▸ Problem to work on:
Retype the data below exactly; skip every image.

********

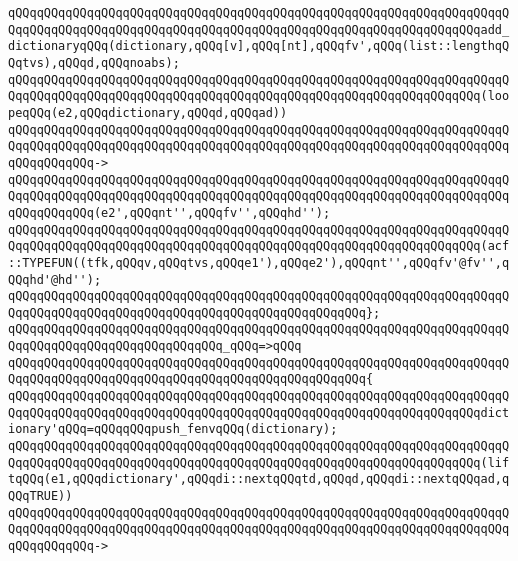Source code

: \newline
\verb|qQQqqQQqqQQqqQQqqQQqqQQqqQQqqQQqqQQqqQQqqQQqqQQqqQQqqQQqqQQqqQQqqQQqqQQqqQQqqQQqqQQqqQQqqQQqqQQqqQQqqQQqqQQqqQQqqQQqqQQqqQQqqQQqqQQqqQQqadd_dictionaryqQQq(dictionary,qQQq[v],qQQq[nt],qQQqfv',qQQq(list::lengthqQQqtvs),qQQqd,qQQqnoabs);|\newline
\newline
\verb|qQQqqQQqqQQqqQQqqQQqqQQqqQQqqQQqqQQqqQQqqQQqqQQqqQQqqQQqqQQqqQQqqQQqqQQqqQQqqQQqqQQqqQQqqQQqqQQqqQQqqQQqqQQqqQQqqQQqqQQqqQQqqQQqqQQqqQQq(loopeqQQq(e2,qQQqdictionary,qQQqd,qQQqad))|\newline
\verb|qQQqqQQqqQQqqQQqqQQqqQQqqQQqqQQqqQQqqQQqqQQqqQQqqQQqqQQqqQQqqQQqqQQqqQQqqQQqqQQqqQQqqQQqqQQqqQQqqQQqqQQqqQQqqQQqqQQqqQQqqQQqqQQqqQQqqQQqqQQqqQQqqQQqqQQq->|\newline
\verb|qQQqqQQqqQQqqQQqqQQqqQQqqQQqqQQqqQQqqQQqqQQqqQQqqQQqqQQqqQQqqQQqqQQqqQQqqQQqqQQqqQQqqQQqqQQqqQQqqQQqqQQqqQQqqQQqqQQqqQQqqQQqqQQqqQQqqQQqqQQqqQQqqQQqqQQq(e2',qQQqnt'',qQQqfv'',qQQqhd'');|\newline
\newline
\verb|qQQqqQQqqQQqqQQqqQQqqQQqqQQqqQQqqQQqqQQqqQQqqQQqqQQqqQQqqQQqqQQqqQQqqQQqqQQqqQQqqQQqqQQqqQQqqQQqqQQqqQQqqQQqqQQqqQQqqQQqqQQqqQQqqQQqqQQq(acf::TYPEFUN((tfk,qQQqv,qQQqtvs,qQQqe1'),qQQqe2'),qQQqnt'',qQQqfv'@fv'',qQQqhd'@hd'');|\newline
\verb|qQQqqQQqqQQqqQQqqQQqqQQqqQQqqQQqqQQqqQQqqQQqqQQqqQQqqQQqqQQqqQQqqQQqqQQqqQQqqQQqqQQqqQQqqQQqqQQqqQQqqQQqqQQqqQQqqQQqqQQq};|\newline
\verb|qQQqqQQqqQQqqQQqqQQqqQQqqQQqqQQqqQQqqQQqqQQqqQQqqQQqqQQqqQQqqQQqqQQqqQQqqQQqqQQqqQQqqQQqqQQqqQQqqQQq_qQQq=>qQQq|\newline
\verb|qQQqqQQqqQQqqQQqqQQqqQQqqQQqqQQqqQQqqQQqqQQqqQQqqQQqqQQqqQQqqQQqqQQqqQQqqQQqqQQqqQQqqQQqqQQqqQQqqQQqqQQqqQQqqQQqqQQqqQQq{|\newline
\verb|qQQqqQQqqQQqqQQqqQQqqQQqqQQqqQQqqQQqqQQqqQQqqQQqqQQqqQQqqQQqqQQqqQQqqQQqqQQqqQQqqQQqqQQqqQQqqQQqqQQqqQQqqQQqqQQqqQQqqQQqqQQqqQQqqQQqqQQqdictionary'qQQq=qQQqqQQqpush_fenvqQQq(dictionary);|\newline
\newline
\verb|qQQqqQQqqQQqqQQqqQQqqQQqqQQqqQQqqQQqqQQqqQQqqQQqqQQqqQQqqQQqqQQqqQQqqQQqqQQqqQQqqQQqqQQqqQQqqQQqqQQqqQQqqQQqqQQqqQQqqQQqqQQqqQQqqQQqqQQq(liftqQQq(e1,qQQqdictionary',qQQqdi::nextqQQqtd,qQQqd,qQQqdi::nextqQQqad,qQQqTRUE))|\newline
\verb|qQQqqQQqqQQqqQQqqQQqqQQqqQQqqQQqqQQqqQQqqQQqqQQqqQQqqQQqqQQqqQQqqQQqqQQqqQQqqQQqqQQqqQQqqQQqqQQqqQQqqQQqqQQqqQQqqQQqqQQqqQQqqQQqqQQqqQQqqQQqqQQqqQQqqQQq->|\newline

********

▸ Answer to the problem:
Source code

: \newline
\verb|qQQqqQQqqQQqqQQqqQQqqQQqqQQqqQQqqQQqqQQqqQQqqQQqqQQqqQQqqQQqqQQqqQQqqQQqqQQqqQQqqQQqqQQqqQQqqQQqqQQqqQQqqQQqqQQqqQQqqQQqqQQqqQQqqQQqqQQqadd_dictionaryqQQq(dictionary,qQQq[v],qQQq[nt],qQQqfv',qQQq(list::lengthqQQqtvs),qQQqd,qQQqnoabs);|\newline
\newline
\verb|qQQqqQQqqQQqqQQqqQQqqQQqqQQqqQQqqQQqqQQqqQQqqQQqqQQqqQQqqQQqqQQqqQQqqQQqqQQqqQQqqQQqqQQqqQQqqQQqqQQqqQQqqQQqqQQqqQQqqQQqqQQqqQQqqQQqqQQq(loopeqQQq(e2,qQQqdictionary,qQQqd,qQQqad))|\newline
\verb|qQQqqQQqqQQqqQQqqQQqqQQqqQQqqQQqqQQqqQQqqQQqqQQqqQQqqQQqqQQqqQQqqQQqqQQqqQQqqQQqqQQqqQQqqQQqqQQqqQQqqQQqqQQqqQQqqQQqqQQqqQQqqQQqqQQqqQQqqQQqqQQqqQQqqQQq->|\newline
\verb|qQQqqQQqqQQqqQQqqQQqqQQqqQQqqQQqqQQqqQQqqQQqqQQqqQQqqQQqqQQqqQQqqQQqqQQqqQQqqQQqqQQqqQQqqQQqqQQqqQQqqQQqqQQqqQQqqQQqqQQqqQQqqQQqqQQqqQQqqQQqqQQqqQQqqQQq(e2',qQQqnt'',qQQqfv'',qQQqhd'');|\newline
\newline
\verb|qQQqqQQqqQQqqQQqqQQqqQQqqQQqqQQqqQQqqQQqqQQqqQQqqQQqqQQqqQQqqQQqqQQqqQQqqQQqqQQqqQQqqQQqqQQqqQQqqQQqqQQqqQQqqQQqqQQqqQQqqQQqqQQqqQQqqQQq(acf::TYPEFUN((tfk,qQQqv,qQQqtvs,qQQqe1'),qQQqe2'),qQQqnt'',qQQqfv'@fv'',qQQqhd'@hd'');|\newline
\verb|qQQqqQQqqQQqqQQqqQQqqQQqqQQqqQQqqQQqqQQqqQQqqQQqqQQqqQQqqQQqqQQqqQQqqQQqqQQqqQQqqQQqqQQqqQQqqQQqqQQqqQQqqQQqqQQqqQQqqQQq};|\newline
\verb|qQQqqQQqqQQqqQQqqQQqqQQqqQQqqQQqqQQqqQQqqQQqqQQqqQQqqQQqqQQqqQQqqQQqqQQqqQQqqQQqqQQqqQQqqQQqqQQqqQQq_qQQq=>qQQq|\newline
\verb|qQQqqQQqqQQqqQQqqQQqqQQqqQQqqQQqqQQqqQQqqQQqqQQqqQQqqQQqqQQqqQQqqQQqqQQqqQQqqQQqqQQqqQQqqQQqqQQqqQQqqQQqqQQqqQQqqQQqqQQq{|\newline
\verb|qQQqqQQqqQQqqQQqqQQqqQQqqQQqqQQqqQQqqQQqqQQqqQQqqQQqqQQqqQQqqQQqqQQqqQQqqQQqqQQqqQQqqQQqqQQqqQQqqQQqqQQqqQQqqQQqqQQqqQQqqQQqqQQqqQQqqQQqdictionary'qQQq=qQQqqQQqpush_fenvqQQq(dictionary);|\newline
\newline
\verb|qQQqqQQqqQQqqQQqqQQqqQQqqQQqqQQqqQQqqQQqqQQqqQQqqQQqqQQqqQQqqQQqqQQqqQQqqQQqqQQqqQQqqQQqqQQqqQQqqQQqqQQqqQQqqQQqqQQqqQQqqQQqqQQqqQQqqQQq(liftqQQq(e1,qQQqdictionary',qQQqdi::nextqQQqtd,qQQqd,qQQqdi::nextqQQqad,qQQqTRUE))|\newline
\verb|qQQqqQQqqQQqqQQqqQQqqQQqqQQqqQQqqQQqqQQqqQQqqQQqqQQqqQQqqQQqqQQqqQQqqQQqqQQqqQQqqQQqqQQqqQQqqQQqqQQqqQQqqQQqqQQqqQQqqQQqqQQqqQQqqQQqqQQqqQQqqQQqqQQqqQQq->|\newline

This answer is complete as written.